There's always potential to tap water, just want to point out that you may get the Ward report and still be in the same position of diluting water & adding salts if it comes back with high alkalinity or an ion unusually high for brewing. Or not like the previous poster. I wish my tap water had an alkalinity <350ppm CaCO3.

Buying RO water will add about 10% extra cost to the beer, but doing it vs brewing blindly with tap water could jeaprodize the other 90% of the cost invested in ingredients. I also agree that brewing larger volumes makes buying RO water at a store harder but probably not the case for a first-time all-grain brew.
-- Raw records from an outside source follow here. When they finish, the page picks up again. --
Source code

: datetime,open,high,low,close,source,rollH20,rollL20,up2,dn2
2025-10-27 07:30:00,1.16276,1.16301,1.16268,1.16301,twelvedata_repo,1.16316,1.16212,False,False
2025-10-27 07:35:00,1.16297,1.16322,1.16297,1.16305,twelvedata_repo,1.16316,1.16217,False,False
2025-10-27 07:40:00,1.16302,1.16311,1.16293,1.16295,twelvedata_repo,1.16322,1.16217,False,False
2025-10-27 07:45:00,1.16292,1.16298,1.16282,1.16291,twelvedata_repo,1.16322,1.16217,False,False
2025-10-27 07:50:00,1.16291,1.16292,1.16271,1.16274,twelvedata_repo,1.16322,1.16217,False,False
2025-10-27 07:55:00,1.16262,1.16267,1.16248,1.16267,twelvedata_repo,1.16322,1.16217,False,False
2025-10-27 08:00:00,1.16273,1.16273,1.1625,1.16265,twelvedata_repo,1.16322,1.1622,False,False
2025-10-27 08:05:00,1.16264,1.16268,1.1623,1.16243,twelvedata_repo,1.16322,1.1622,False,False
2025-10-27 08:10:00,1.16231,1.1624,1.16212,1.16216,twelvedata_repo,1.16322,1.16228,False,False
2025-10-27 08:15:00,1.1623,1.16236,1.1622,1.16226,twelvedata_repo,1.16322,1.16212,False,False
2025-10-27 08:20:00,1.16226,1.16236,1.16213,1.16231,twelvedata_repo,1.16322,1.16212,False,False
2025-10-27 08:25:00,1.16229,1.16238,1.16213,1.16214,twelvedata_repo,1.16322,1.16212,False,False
I also buy distilled water only for Starsan and reuse it for months, and spring water for yeast starters without any additions other than yeast nutrient. Those purchases last a long time.
 
My water is good drinking water. I use it as is for mashing and make great beer. I don't worry about water adjustments. Palmer said if it tastes good you can make good beer with it.
 
I have really hard water here in san antonio and it seems to make for decent homebrew.
 
I have really hard water here in san antonio and it seems to make for decent homebrew.


I also am in San Antonio. It makes a great stout as is, but for pales I dilute 75% with distilled water. I then build it back using gypsum, CaCl, Baking Soda, Epsom Salts and an 1 - 2 oz of Acid Malt.

I used EZ water spreadsheet to dial in the amounts for mash and sparge water.